制度を作った背景を、人事総務部の上久保拓海さんに尋ねた。
「2018年は、副業人材が注目されつつあった年です。当社でも『いずれ別会社に所属している人材が幹部候補になる日が来るかもね』と話していました。その流れで、優秀な人材を外部から獲得するだけでなく、自社の社員にも知見を広げてもらう機会が必要ではないかということになり、パラレルキャリア制度を導入したのです」
制度を利用するには人事部に申請を出し、承認される必要がある。承認のルールは5つ。禁じられているのは雇用関係の生じる働き方、競業、自社資源の無断利用など。いずれも社員の自己申告で、業務内容などを詳しく報告する義務はない。基本的には余暇をパラレルキャリアに使う前提で、労働時間の制限も特に設けていないそうだ。
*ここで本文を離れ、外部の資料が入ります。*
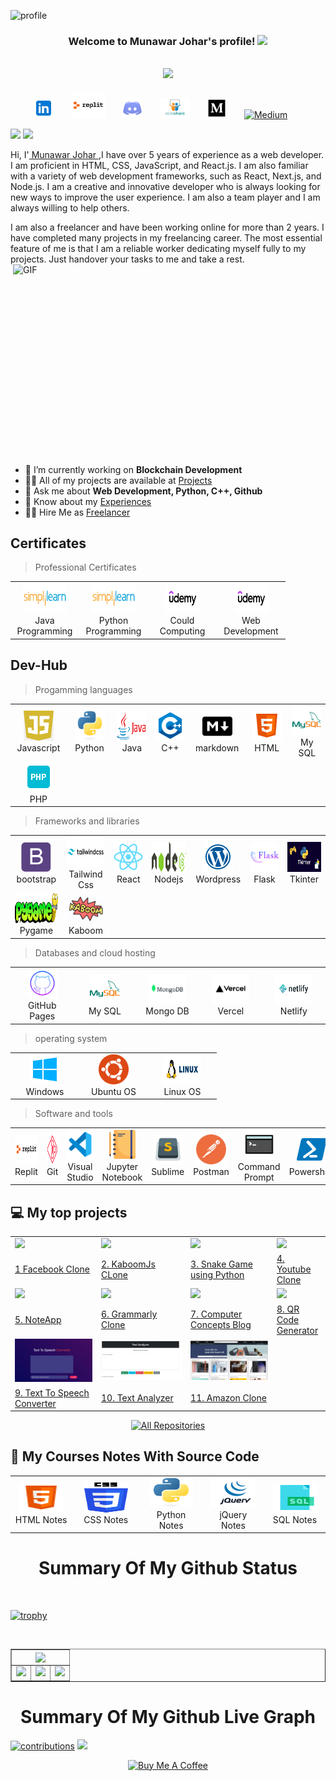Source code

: ![profile](https://github.com/MunawarJohar/MunawarJohar/assets/106137102/11c08ef7-7e4e-42b2-baaf-163db9aacc86)

<h3 align="center">

  Welcome to Munawar Johar's profile!
  <img src="https://media.giphy.com/media/hvRJCLFzcasrR4ia7z/giphy.gif" width="28">
</h3>
<!-- Typing SVG  - https://readme-typing-svg.herokuapp.com/demo/ -->
<h2 align="center" >
  <a href="https://git.io/typing-svg"><img src="https://readme-typing-svg.herokuapp.com?lines=Hi+,+I+am+Munawar+Johar;I+am+a+passionate+Web+Developer;I+am+an+open-source+contributor;Passionate+Coder+who+loves+programming"></a>
  </h2>
  
<!-- social -->
<p align="center">
   <a href="https://www.linkedin.com/in/munawar-johar-520796240/" alt="LinkedIN"><img width="32px" src="./img/linked.png"/></a>
  &#8287;&#8287;&#8287;&#8287;&#8287;
  <a href="https://replit.com/@MunawarJohar" alt="Douyin"><img width="55px" src="./img/images.png"/></a>
  &#8287;&#8287;&#8287;&#8287;&#8287;
  <a href="#" alt="Discord"><img width="32px" src="./img/discord-48.png"/></a>
  &#8287;&#8287;&#8287;&#8287;&#8287;
  <a href="https://www.slideshare.net/MunawarHussainJohar1"><img width="48px" alt="slideshare" title="codepen" src="./img/slideshare.png"/></a>
  &#8287;&#8287;&#8287;&#8287;&#8287;
  <a href="https://medium.com/@munawar151512"><img width="32px" alt="Medium" title="Medium" src="./img/medium%20(2).png"/></a>
  &#8287;&#8287;&#8287;&#8287;&#8287;
   <a href="https://dev.to/munawarjohar"><img width="32px" alt="Medium" title="Medium" src="https://dev-to-uploads.s3.amazonaws.com/uploads/logos/resized_logo_UQww2soKuUsjaOGNB38o.png"/></a>
  &#8287;&#8287;&#8287;&#8287;&#8287;
</p>

  <img  src="https://camo.githubusercontent.com/be634cf86905c280faec5c3c3f1bb8756583d9905a0aa33dac85c9dc9af56cf3/68747470733a2f2f6b6f6d617265762e636f6d2f67687076632f3f757365726e616d653d6d756e617761726a6f686172266c6162656c3d50726f66696c65253230766965777326636f6c6f723d306537356236267374796c653d666c6174"/></a>
  <img  src="https://custom-icon-badges.herokuapp.com/github/v/tag/MunawarJohar/custom-icon-badges?logo=tag&logoColor=white"/></a>

  Hi, I'<a href="https://munawar-johar-io.vercel.app/"> Munawar Johar </a>,I have over 5 years of experience as a web developer.      I am proficient in HTML, CSS, JavaScript, and React.js. I am also familiar with a variety of web development frameworks, such as React, Next.js, and Node.js. I am a creative and innovative developer who is always looking for new ways to improve the user experience. I am also a team player and I am always willing to help others.
  <br>

I am also a freelancer and have been working online for more than 2 years. I have completed many projects in my freelancing career. The most essential feature of me is that I am a reliable worker dedicating myself fully to my projects. Just handover your tasks to me and take a rest.
 <img align="right" alt="GIF" src="https://raw.githubusercontent.com/ShahriarShafin/ShahriarShafin/main/Assets/programmer.gif" width="500" height="320" />
 
 - 🔭 I’m currently working on **Blockchain Development**
- 👨‍💻 All of my projects are available at [Projects](https://github.com/MunawarJohar?tab=repositories)
- 💬 Ask me about **Web Development, Python, C++, Github**
- 📄 Know about my [Experiences](https://munawar-johar-io.vercel.app/#resume)
- 👨‍💻 Hire Me as [Freelancer](https://www.linkedin.com/in/munawar-johar-520796240/)


<h2 align="left" id="naemazam">Certificates</h2>

>Professional Certificates

<table>
  <tr>
    <td align="center" width="96">
      <a href="#">
        <img src="./img/simplilearn.png" width="70" height="48" alt="#" />
      </a>
      <br> Java Programming
    </td>
    <td align="center" width="96">
      <a href="#">
        <img src="./img/simplilearn.png" width="70" height="48" alt="Python" />
      </a>
      <br> Python Programming
    </td>
    <td align="center" width="96">
      <a href="#">
        <img src="./img/udemy.png" width="55" height="48" alt="c" />
      </a>
      <br> Could Computing
    </td>
    <td align="center" width="96">
      <a href="#">
        <img src="./img/udemy.png" width="55" height="48" alt="c" />
      </a>
      <br> Web Development
    </td>
     </tr>
</table>

<h2 align="left" id="naemazam">Dev-Hub</h2>

> Progamming languages

<table>
  <tr>
    <td align="center" width="96">
      <a href="#">
        <img src="./img/js.png" width="48" height="48" alt="#" />
      </a>
      <br>Javascript
    </td>
    <td align="center" width="96">
      <a href="#">
        <img src="./img/python-original.svg" width="48" height="48" alt="Python" />
      </a>
      <br>Python
    </td>
    <td align="center" width="96">
      <a href="#">
        <img src="./img/java.png" width="48" height="48" alt="c" />
      </a>
      <br>Java
    </td>
    <td align="center" width="96">
      <a href="#">
        <img src="/img/c++.png" width="48" height="48" alt="Jsonnet" />
      </a>
      <br>C++
    </td>
    <td align="center" width="96">
      <a href="#">
        <img src="./img/m.png" width="48" height="48" alt="TypeScript" />
      </a>
      <br>markdown
    </td>
     <td align="center" width="96">
      <a href="#">
        <img src="./img/html.png" width="48" height="48" alt="TypeScript" />
      </a>
      <br>HTML
    </td>
     <td align="center" width="96">
      <a href="#">
        <img src="./img/my-sql.png" width="48" height="48" alt="TypeScript" />
      </a>
      <br>My SQL
    </td>
  </tr>
  <tr>
    <td align="center" width="96">
      <a href="#">
        <img src="./img/php.png" width="48" height="48" alt="PHP" />
      </a>
      <br>PHP
    </td>
    </tr>
</table>

> Frameworks and libraries

<table>
  <tr>
    <td align="center" width="96">
      <a href="#">
        <img src="./img/bootstrap-plain.svg" width="48" height="48" alt="Python" />
      </a>
      <br>bootstrap
    </td>
    <td align="center" width="96">
      <a href="#">
        <img src="./img/tailwind.png" width="60" height="48" alt="tailwind" />
      </a>
      <br>Tailwind Css
    </td>
    <td align="center" width="96">
      <a href="#">
        <img src="img/react-original.svg" width="48" height="48" alt="react" />
      </a>
      <br>React
    </td>
    <td align="center" width="96">
      <a href="#">
        <img src="img/nodejs.png" width="70" height="48" alt="react" />
      </a>
      <br>Nodejs
    </td>
     <td align="center" width="96">
      <a href="#">
        <img src="./img/wordpress.png" width="48" height="48" alt="TypeScript" />
      </a>
      <br>Wordpress
    </td>
     <td align="center" width="96">
      <a href="#">
        <img src="./img/flask.png" width="48" height="48" alt="TypeScript" />
      </a>
      <br>Flask
    </td>
    <td align="center" width="96">
      <a href="#">
        <img src="./img/tkinter.png" width="60" height="48" alt="tkinter" />
      </a>
      <br>Tkinter
    </td>
    <tr>
    <td align="center" width="96">
      <a href="#">
        <img src="./img/pygame.png" width="70" height="48" alt="pygame" />
      </a>
      <br>Pygame
    </td>
      <td align="center" width="96">
      <a href="#">
        <img src="./img/kaboom.png" width="60" height="48" alt="kaboom" />
      </a>
      <br>Kaboom
      </td>
    </tr>
    </tr>
</table>

> Databases and cloud hosting

<table>
  <tr>
    <td align="center" width="96">
      <a href="#">
        <img src="./img/github.png" width="48" height="48" alt="C#" />
      </a>
      <br>GitHub Pages
    </td>
    <td align="center" width="96">
      <a href="#">
        <img src="./img/my-sql.png" width="48" height="48" alt="Python" />
      </a>
      <br>My SQL
    </td>
    <td align="center" width="96">
      <a href="#">
        <img src="./img/mongodb.png" width="60" height="48" alt="Python" />
      </a>
      <br>Mongo DB
    </td>
    <td align="center" width="96">
      <a href="#">
        <img src="./img/vercel.png" width="60" height="48" alt="Python" />
      </a>
      <br>Vercel
    </td>
    <td align="center" width="96">
      <a href="#">
        <img src="./img/netlify.png" width="60" height="48" alt="netlofy" />
      </a>
      <br>Netlify
    </td>
    </tr>
</table>

> operating system

<table>
  <tr>
    <td align="center" width="96">
      <a href="#">
        <img src="./img/windo.png" width="48" height="48" alt="C#" />
      </a>
      <br>Windows
    </td>
    <td align="center" width="96">
      <a href="#">
        <img src="./img/ubuntu.png" width="48" height="48" alt="TypeScript" />
      </a>
      <br>Ubuntu OS
    </td>
        <td align="center" width="96">
      <a href="#">
        <img src="./img/linux.png" width="60" height="48" alt="TypeScript" />
      </a>
      <br>Linux OS
    </td>
    </tr>
</table>

> Software and tools
<table>
  <tr>
    <td align="center" width="96">
      <a href="#">
        <img src="./img/images.png" width="48" height="48" alt="replit" />
      </a>
      <br>Replit
    </td>
    <td align="center" width="96">
      <a href="#">
        <img src="./img/git.png" width="48" height="48" alt="Git" />
      </a>
      <br>Git
    </td>
    <td align="center" width="96">
      <a href="#">
        <img src="./img/vs.png" width="48" height="48" alt="TypeScript" />
      </a>
      <br>Visual Studio
    </td>
      <td align="center" width="96">
      <a href="#">
        <img src="./img/jnote.png" width="48" height="48" alt="TypeScript" />
      </a>
      <br>Jupyter Notebook
    </td>
    <td align="center" width="96">
      <a href="#">
        <img src="./img/sublime.png" width="48" height="48" alt="TypeScript" />
      </a>
      <br>Sublime
    </td>
      <td align="center" width="96">
      <a href="#">
        <img src="./img/postman.png" width="48" height="48" alt="TypeScript" />
      </a>
      <br>Postman
    </td>
        <td align="center" width="96">
      <a href="#">
        <img src="./img/cmd.png" width="48" height="48" alt="cmd" />
      </a>
      <br>Command Prompt
    </td>
     <td align="center" width="96">
      <a href="#">
        <img src="./img/power.png" width="48" height="48" alt="TypeScript" />
      </a>
      <br>Powershell
    </tr>
</table>

<!-- table emd-->

<!-- project table -->
 
## 💻 My top  projects
<table>
  <tr>
    <td><img src="https://user-images.githubusercontent.com/106137102/203019646-77815d26-4678-4f2e-90c2-2012476e9e1f.PNG" width = 1000>
    </td>
     <td><img src="https://user-images.githubusercontent.com/106137102/201598208-328212fc-17cb-4152-a6fb-f640e6bffbc6.PNG" width = 700>
    </td>
    <td><img src="https://user-images.githubusercontent.com/106137102/194517795-d383417b-15ce-44ce-b9ff-27d6aa2fd231.PNG" width =1000>
    <td><img src="https://user-images.githubusercontent.com/106137102/194516409-ca8019a9-f93f-493a-8851-0b2f4ffd3d90.PNG" width =1000>
    </td>
  </tr> 

  <tr>
    <td><a href="https://github.com/MunawarJohar/FacebookClone"</a> 1 Facebook Clone</td>
        <td><a href="https://github.com/MunawarJohar/KaboomjsClone"</a> 2. KaboomJs CLone</td>
     <td><a href="https://github.com/MunawarJohar/Snake_Game"</a>3. Snake Game using Python </td>
     <td><a href="https://github.com/MunawarJohar/YouTubeClone"</a> 4. Youtube Clone  </td>
  </tr>


 <tr> 
  <td>
  <a><img src="https://user-images.githubusercontent.com/106137102/194520254-4247eb6d-5e73-422a-93e6-f354cecec5ac.PNG"></a>
  </td>
  <td> <a><img src="https://user-images.githubusercontent.com/106137102/225852713-62a1b315-c5c1-4ffd-960b-67fc9bd607c4.PNG" width =1000></td>

  <td>
   <img src="https://user-images.githubusercontent.com/106137102/194519457-047f0e5e-f9d3-4b90-a5c7-42cd9b86e599.PNG">
</td>

  <td>
   <img src="https://user-images.githubusercontent.com/106137102/223942464-6e75a1e6-a56a-4375-9b52-39e303703d93.PNG">
</td>

 </tr>

   <tr>
    <td><a href="https://github.com/MunawarJohar/NoteApp"</a>5. NoteApp </td>
     <td><a href="https://github.com/MunawarJohar/GrammarlyClone"</a> 6. Grammarly Clone </td>
     <td><a href="https://github.com/MunawarJohar/Blog-Website-For-computer-concepts"</a>7. Computer Concepts Blog</td>
     <td><a href="https://github.com/MunawarJohar/QR-Code-Generator"</a>8. QR Code Generator</td>
  </tr>

  <tr> 
  <td>
  <a><img src="text_to_voice.PNG"></a>
  </td>
  <td> <a><img src="text_analyzer.PNG" width =1000></td>

  <td>
   <img src="amazon.PNG">
</td>
 </tr>

 <tr>
    <td><a href="https://munawarjohar.github.io/Text_to_Voice.github.io/"</a>9. Text To Speech Converter </td>
     <td><a href="https://github.com/MunawarJohar/Text_Analyzer"</a> 10. Text Analyzer </td>
     <td><a href="https://github.com/MunawarJohar/Amazon_Clone.github.io"</a>11. Amazon Clone</td>
  
  </tr>
</table>

<p align="center">
  <a href="https://github.com/MunawarJohar?tab=repositories"><img alt="All Repositories" title="All Repositories" src="https://custom-icon-badges.herokuapp.com/badge/-All%20Repos-2962FF?style=for-the-badge&logoColor=white&logo=repo"/></a>
</p>

## 📘 My Courses Notes With Source Code
<table>
  <tr>
    <td align="center" width="96">
      <a href="https://github.com/MunawarJohar/HTML-Course">
        <img src="./img/html.png" width="70" height="48" alt="#" />
      </a>
      <br> HTML Notes
    </td>
    <td align="center" width="110">
      <a href="https://github.com/MunawarJohar/CSS-Course">
        <img src="./img/css.png" width="70" height="48" alt="Python" />
      </a>
      <br> CSS Notes
    </td>
    <td align="center" width="96">
      <a href="https://github.com/MunawarJohar/Python_100_Days_Of_Code">
        <img src="./img/python-original.svg" width="70" height="48" alt="Python" />
      </a>
      <br> Python Notes
    </td>
        <td align="center" width="96">
      <a href="https://github.com/MunawarJohar/jQuery-Notes">
        <img src="./img/jQuery.png" width="70" height="48" alt="Python" />
      </a>
      <br> jQuery Notes
    </td>
  </td>
        <td align="center" width="96">
      <a href="https://github.com/MunawarJohar/SQL-Course">
        <img src="./img/sql.png" width="70" height="48" alt="sql" />
      </a>
      <br> SQL Notes
    </td>
    
</table>
 
  <p align="center">
  <h1 align="center">Summary Of My Github Status</h1>
</p>
  
<br/>

 [![trophy](https://github-profile-trophy.vercel.app/?username=MunawarJohar&theme=onedark)](https://github.com/ryo-ma/github-profile-trophy)

<p align="left"> <a href="https://twitter.com/" target="blank"><img src="https://img.shields.io/twitter/follow/?logo=twitter&style=for-the-badge" alt="" /></a> </p>

<table align="center" border="1">
<tr align="center">
<td colspan="3"><img align="center" src="https://github-readme-stats.vercel.app/api?username=MunawarJohar&theme=tokyonight&show_icons=true" /></td>
</tr>
<tr align="center">
<td><img src="https://github-readme-stats.vercel.app/api/top-langs/?username=MunawarJohar&theme=tokyonight&show_icons=true" /></td>
<td><img src="https://github-profile-summary-cards.vercel.app/api/cards/repos-per-language?username=MunawarJohar&theme=github_dark" /></td>
<td colspan="3"><img src="https://github-profile-summary-cards.vercel.app/api/cards/most-commit-language?username=MunawarJohar&theme=github_dark"/></td>
</tr>

</table>

 <p align="center">
  <h1 align="center">Summary Of My Github Live Graph</h1>
</p>  

[![contributions](https://activity-graph.herokuapp.com/graph?username=MunawarJohar&theme=xcode&area=true)](https://github.com/MunawarJohar)
![](https://github-profile-summary-cards.vercel.app/api/cards/profile-details?username=MunawarJohar&theme=github_dark)

<p align="center">  <a href="https://www.buymeacoffee.com/munawarjohar" target="_blank"><img src="https://cdn.buymeacoffee.com/buttons/v2/default-red.png" alt="Buy Me A Coffee" width="150" ></a></p>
つまり、ワーク・ライフ・バランスや体調管理などは個々の裁量に委ねられている。
パラレルキャリアの【5つのルール】
- 請負、業務委託、自営はOK
- 雇用関係の生じる働き方はNG(正社員、契約社員、アルバイト)
- 競業の禁止
- 許可なく自社資源の利用を禁止
- 公序良俗に反する業務の禁止
「とはいえ当社は業務上、クライアント先に常駐している社員も多く、制度を活用しやすい環境とそうでない環境があり、今後の課題です。勤務時間をフルフレックスにしたり時短社員や週4勤務を認めたり、より柔軟な働き方を会社として模索していきたい。これは副業に限らず、介護中や育休中も含めた全社員の活躍につながると考えています」
パラレルキャリアの例は多彩だ。システムエンジニアがWeb制作を行ったりプログラミングスクールの夜間講師を務めたりする、本業の知見を生かしたケース。あるいは、個人的な得意分野を生かし、プロのミュージシャンとして活躍する社員もいる。サッカー・フットサルの審判員は、資格を生かした好例だ。みんな、勤務時間外の平日夜や週末に活動している。